Tip: The best approach to get your mind and body to adjust to a predictable bedtime routine is to go to bed at about the same time each night and sleep for a similar amount of hours.
Try and integrate physical exercise into your lifestyle as it can be very effective in relieving stress. It might seem contradictory, but putting physical stress on your body through exercise can relieve mental stress. The benefits are strongest when you exercise regularly. In the long run, exercise decreases your body’s levels of stress hormones, including cortisol. It also helps release endorphins, which are chemicals that improve your mood and act as natural painkillers.
Exercise can also improve the quality of your sleep and self-esteem. When you exercise regularly, there is a good chance that you will feel more competent and confident in your body, which in turn promotes mental wellbeing. Activities, such as walking or jogging, that involve repetitive movements of large muscle groups can be particularly stress relieving.

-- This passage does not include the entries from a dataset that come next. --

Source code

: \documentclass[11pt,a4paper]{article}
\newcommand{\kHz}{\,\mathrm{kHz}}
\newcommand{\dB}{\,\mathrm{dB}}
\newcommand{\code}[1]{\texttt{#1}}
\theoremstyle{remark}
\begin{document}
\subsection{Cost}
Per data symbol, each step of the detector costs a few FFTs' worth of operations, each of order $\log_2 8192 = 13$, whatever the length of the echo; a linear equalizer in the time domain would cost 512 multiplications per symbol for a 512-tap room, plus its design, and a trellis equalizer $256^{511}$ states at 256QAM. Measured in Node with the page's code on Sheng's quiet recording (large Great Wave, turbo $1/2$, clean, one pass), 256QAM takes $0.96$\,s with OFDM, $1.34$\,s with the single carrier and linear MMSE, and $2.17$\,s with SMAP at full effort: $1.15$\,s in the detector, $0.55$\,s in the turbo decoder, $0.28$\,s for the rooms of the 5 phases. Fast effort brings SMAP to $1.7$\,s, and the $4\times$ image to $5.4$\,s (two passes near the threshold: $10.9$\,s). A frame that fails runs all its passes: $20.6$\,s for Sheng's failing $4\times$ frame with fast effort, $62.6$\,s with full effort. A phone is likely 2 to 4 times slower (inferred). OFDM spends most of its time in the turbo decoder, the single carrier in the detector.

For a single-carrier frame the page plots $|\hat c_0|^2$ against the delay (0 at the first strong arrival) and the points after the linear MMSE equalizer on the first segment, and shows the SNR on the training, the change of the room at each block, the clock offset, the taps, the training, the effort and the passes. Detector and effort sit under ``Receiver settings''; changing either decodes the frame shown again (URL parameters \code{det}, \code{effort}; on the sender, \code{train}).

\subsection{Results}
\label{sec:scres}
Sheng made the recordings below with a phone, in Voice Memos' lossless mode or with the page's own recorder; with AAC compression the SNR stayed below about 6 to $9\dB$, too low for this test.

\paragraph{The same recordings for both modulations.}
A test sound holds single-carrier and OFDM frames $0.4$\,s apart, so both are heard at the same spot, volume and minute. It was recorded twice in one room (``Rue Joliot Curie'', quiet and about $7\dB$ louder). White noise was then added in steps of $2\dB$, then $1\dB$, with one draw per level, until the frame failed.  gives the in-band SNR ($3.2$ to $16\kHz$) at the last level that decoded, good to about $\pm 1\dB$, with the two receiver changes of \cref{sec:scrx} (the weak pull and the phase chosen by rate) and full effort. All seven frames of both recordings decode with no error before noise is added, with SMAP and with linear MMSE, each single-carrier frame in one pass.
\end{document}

Tip: Even just going out and getting some fresh air, and taking some light physical exercise, like going for a walk to the shops can really help.
Take control of your problems.
Stress can be triggered by a problem that may at first sight seem impossible to solve. Learning how to find solutions to your problems requires effort and courage, but will ultimately help you feel more in control, and thereby lower your level of stress.
One problem-solving technique involves writing down the problem and coming up with as many possible solutions as you can. Decide on the pros and cons of each and select the most feasible one. Write down each step that you need to take as part of the solution: what you have to do, how you will do it, when you will do it, who is involved and where it will take place.
Tip: Control what you can and let go of what you cannot control.